Bisnis.com, JAKARTA — Bank dan teknologi finansial (tekfin/fintech) harus terbuka apabila layanannya digital mengalami eror. Pasalnya hal ini sangat mengganggu kenyamanan konsumen.
Teguh Aprianto, Cyber Security Researcher & Consultant mengungkap hal tersebut menanggapi keriuhan di media sosial Twitter beberapa waktu belakangan akibat aplikasi PT Bank Mandiri (Persero) Tbk. (BMRI) dan PT Bank Central Asia Tbk. (BBCA) sempat mengalami gangguan dalam waktu yang terbilang lama.
"Kemarin sempat ramai karena konsumen dua bank tersebut benar-benar tidak bisa memakai layanan. Secara umum, penyebabnya beragam, bukan hanya karena serangan siber, tapi bisa juga masalah internal. Karena ketika merancang infrastruktur yang serba otomatis, pasti ada saja kendalanya," ujarnya dalam diskusi virtual Dana Tech Talk 2022: Enabling Digital Financial Trust with Advanced Security Technology, Jumat (4/3/2022).
Teguh mengungkap bahwa lembaga keuangan merupakan salah satu target utama serangan siber. Oleh sebab itu, Teguh berharap bank dan tekfin terbuka kepada konsumen apabila aplikasi besutannya tidak dapat diakses, baik karena serangan siber, maupun hal-hal lain.
"Pengguna seharusnya mendapatkan informasi yang transparan. Misalnya, salah satu layanan terkait bioskop ngadat karena diserbu penggemar Korea, tapi mereka jujur dan minta maaf karena layanannya terganggu karena traffic tinggi. Ini contoh yang baik, karena tidak berlindung di balik kalimat pemeliharaan sistem. Karena, tidak pernah ada pemeliharaan sistem, kok, berada di jam sibuk," jelasnya.
Menurut Teguh, pada dasarnya konsumen berhak tahu apa penyebab mereka tidak bisa memperoleh layanan yang semestinya. Selain itu, keterbukaan juga bisa dianggap preseden baik demi meningkatkan literasi digital para konsumen.
Baca Juga
Andri Purnomo, VP Information Security DANA Indonesia (PT Espay Debit Indonesia Koe) sepakat bahwa pengguna harus segera mengetahui apa yang sedang terjadi. Dari sisi penyelenggara aplikasi, hal ini juga menggambarkan kredibilitas dan layanan prima di segala kondisi.
"Walaupun untuk menyampaikan informasi secara terbuka memang tidak mudah.

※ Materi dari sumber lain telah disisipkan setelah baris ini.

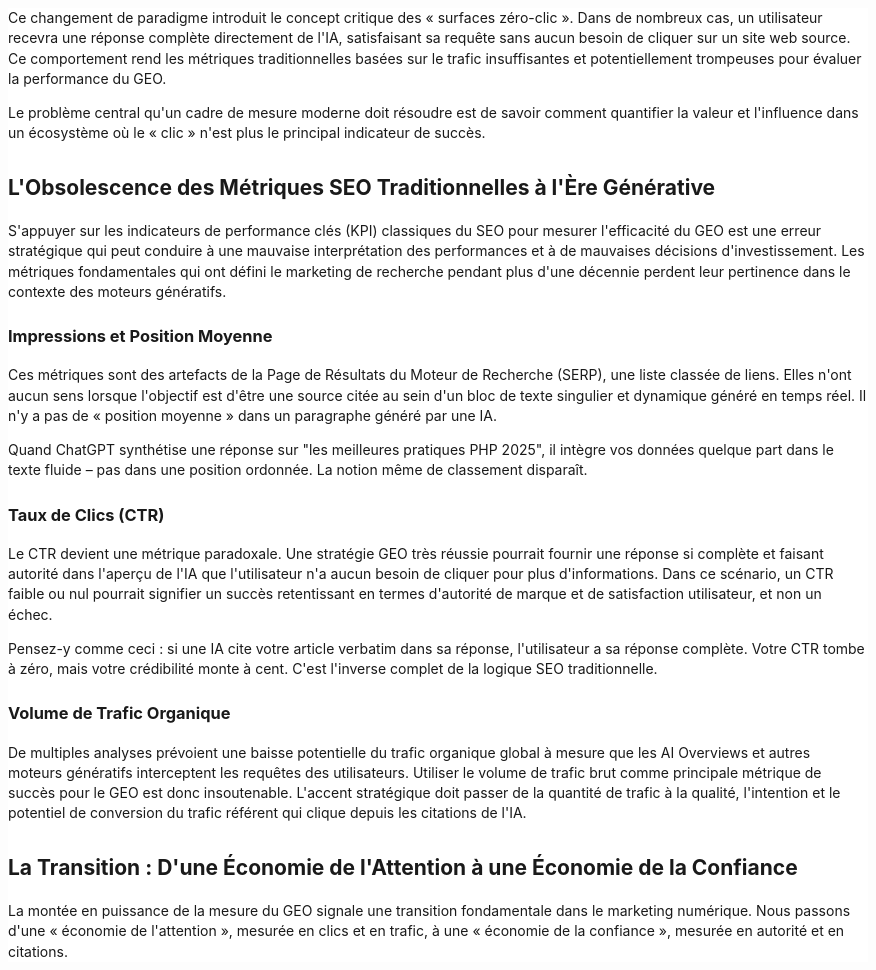 Ce changement de paradigme introduit le concept critique des « surfaces zéro-clic ». Dans de nombreux cas, un utilisateur recevra une réponse complète directement de l'IA, satisfaisant sa requête sans aucun besoin de cliquer sur un site web source. Ce comportement rend les métriques traditionnelles basées sur le trafic insuffisantes et potentiellement trompeuses pour évaluer la performance du GEO.

Le problème central qu'un cadre de mesure moderne doit résoudre est de savoir comment quantifier la valeur et l'influence dans un écosystème où le « clic » n'est plus le principal indicateur de succès.

## L'Obsolescence des Métriques SEO Traditionnelles à l'Ère Générative

S'appuyer sur les indicateurs de performance clés (KPI) classiques du SEO pour mesurer l'efficacité du GEO est une erreur stratégique qui peut conduire à une mauvaise interprétation des performances et à de mauvaises décisions d'investissement. Les métriques fondamentales qui ont défini le marketing de recherche pendant plus d'une décennie perdent leur pertinence dans le contexte des moteurs génératifs.

### Impressions et Position Moyenne

Ces métriques sont des artefacts de la Page de Résultats du Moteur de Recherche (SERP), une liste classée de liens. Elles n'ont aucun sens lorsque l'objectif est d'être une source citée au sein d'un bloc de texte singulier et dynamique généré en temps réel. Il n'y a pas de « position moyenne » dans un paragraphe généré par une IA.

Quand ChatGPT synthétise une réponse sur "les meilleures pratiques PHP 2025", il intègre vos données quelque part dans le texte fluide – pas dans une position ordonnée. La notion même de classement disparaît.

### Taux de Clics (CTR)

Le CTR devient une métrique paradoxale. Une stratégie GEO très réussie pourrait fournir une réponse si complète et faisant autorité dans l'aperçu de l'IA que l'utilisateur n'a aucun besoin de cliquer pour plus d'informations. Dans ce scénario, un CTR faible ou nul pourrait signifier un succès retentissant en termes d'autorité de marque et de satisfaction utilisateur, et non un échec.

Pensez-y comme ceci : si une IA cite votre article verbatim dans sa réponse, l'utilisateur a sa réponse complète. Votre CTR tombe à zéro, mais votre crédibilité monte à cent. C'est l'inverse complet de la logique SEO traditionnelle.

### Volume de Trafic Organique

De multiples analyses prévoient une baisse potentielle du trafic organique global à mesure que les AI Overviews et autres moteurs génératifs interceptent les requêtes des utilisateurs. Utiliser le volume de trafic brut comme principale métrique de succès pour le GEO est donc insoutenable. L'accent stratégique doit passer de la quantité de trafic à la qualité, l'intention et le potentiel de conversion du trafic référent qui clique depuis les citations de l'IA.

## La Transition : D'une Économie de l'Attention à une Économie de la Confiance

La montée en puissance de la mesure du GEO signale une transition fondamentale dans le marketing numérique. Nous passons d'une « économie de l'attention », mesurée en clics et en trafic, à une « économie de la confiance », mesurée en autorité et en citations.
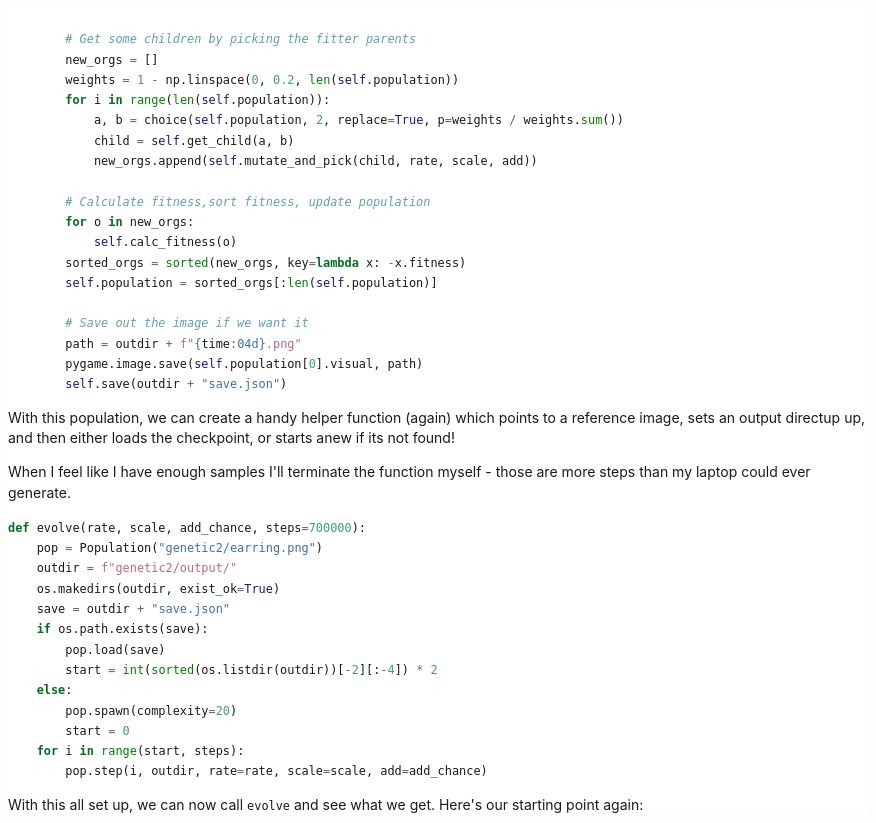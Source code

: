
 ```python
        
        # Get some children by picking the fitter parents
        new_orgs = []
        weights = 1 - np.linspace(0, 0.2, len(self.population))
        for i in range(len(self.population)):
            a, b = choice(self.population, 2, replace=True, p=weights / weights.sum())
            child = self.get_child(a, b)
            new_orgs.append(self.mutate_and_pick(child, rate, scale, add))
            
        # Calculate fitness,sort fitness, update population
        for o in new_orgs:
            self.calc_fitness(o)
        sorted_orgs = sorted(new_orgs, key=lambda x: -x.fitness)
        self.population = sorted_orgs[:len(self.population)]

        # Save out the image if we want it
        path = outdir + f"{time:04d}.png"
        pygame.image.save(self.population[0].visual, path)
        self.save(outdir + "save.json")

```

</div>


With this population, we can create a handy helper function (again) which points to a reference image, sets an output directup up, and then either loads the checkpoint, or starts anew if its not found!

When I feel like I have enough samples I'll terminate the function myself - those are more steps than my laptop could ever generate.



<div class=" width-67" markdown=1>

```python
def evolve(rate, scale, add_chance, steps=700000):
    pop = Population("genetic2/earring.png")
    outdir = f"genetic2/output/"
    os.makedirs(outdir, exist_ok=True)
    save = outdir + "save.json"
    if os.path.exists(save):
        pop.load(save)
        start = int(sorted(os.listdir(outdir))[-2][:-4]) * 2
    else:
        pop.spawn(complexity=20)
        start = 0    
    for i in range(start, steps):
        pop.step(i, outdir, rate=rate, scale=scale, add=add_chance)
```

</div>


With this all set up, we can now call `evolve` and see what we get. Here's our starting point again:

Apalagi kalau berbau serangan siber, dinilai akan merusak reputasi. Padahal tidak juga, justru sebaliknya. DANA sendiri apabila ada serangan, apalagi yang merugikan beberapa pelanggan, kami berkomitmen terbuka dan cepat mengatasinya," jelasnya.
Sebagai contoh, DANA telah memiliki fitur jaminan keamanan kepada pengguna yang turut ditopang oleh beragam perlindungan berlapis, termasuk salah satunya kebijakan DANA Protection yang memberikan jaminan proteksi 100 persen uang kembali apabila terjadi gangguan.
Andri menjelaskan memang ada beberapa potensi serangan siber yang bisa membuat platform digital besutan lembaga keuangan ngadat atau down, membuat layanan terhadap konsumen terganggu.
Antara lain, distributed denial of service (DDoS attack) alias membanjiri sistem dengan fake traffic supaya terjadi down dalam sistem penyelenggara aplikasi, atau ransomware yang memanfaatkan serangan malware untuk mengunci sistem penyelenggara aplikasi, yang biasanya berujung pada pemerasan terhadap penyelenggara.